戸惑う少女を残し、頼もしい体格の彼らは立ち去った。





(というか・・・逃げた?)





〔★見捨てたとも言う★〕




目の前で起きた納得できない現象。


そう思ったのは私だけじゃなかった。




「な、なによそれ!?それでも男なの!?あんた達―!」




助けられなかった少女が、一番納得できていない。




「オラ!諦めてこいよ!」


「往生際が、悪いんだよボケ!」



「やめてよ!いやぁー!」





可愛い子が叫ぶ。


だけど、誰も近寄らない。


止めない。


助けない。





「ねぇ、あれ可哀想じゃない?」


「ダメよ、かかわったら。

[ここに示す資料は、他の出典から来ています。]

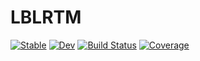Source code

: # LBLRTM

[![Stable](https://img.shields.io/badge/docs-stable-blue.svg)](https://lucifer1004.github.io/LBLRTM.jl/stable)
[![Dev](https://img.shields.io/badge/docs-dev-blue.svg)](https://lucifer1004.github.io/LBLRTM.jl/dev)
[![Build Status](https://github.com/lucifer1004/LBLRTM.jl/workflows/CI/badge.svg)](https://github.com/lucifer1004/LBLRTM.jl/actions)
[![Coverage](https://codecov.io/gh/lucifer1004/LBLRTM.jl/branch/master/graph/badge.svg)](https://codecov.io/gh/lucifer1004/LBLRTM.jl)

4股か5股して男にばれたんじゃない?」


「危なそうだよねー誰かが助けるでしょう?」




冷たい声が通り過ぎていく。




(そりゃあ、なんでもめてるか理由は知らないよ・・・わからないよ・・・だけど・・・)




そんな言い方ないんじゃない?






「離してよぉ~誰か、誰か助けてよぉ!私、何も悪いことしてないのに・・・・!」




冷たい声を遮って、少女の悲鳴がした。






「助けてっ!!」





(泣いてる・・・・)




ボロボロと、頬を染めて泣いていた。


それが私の中で決め手となった。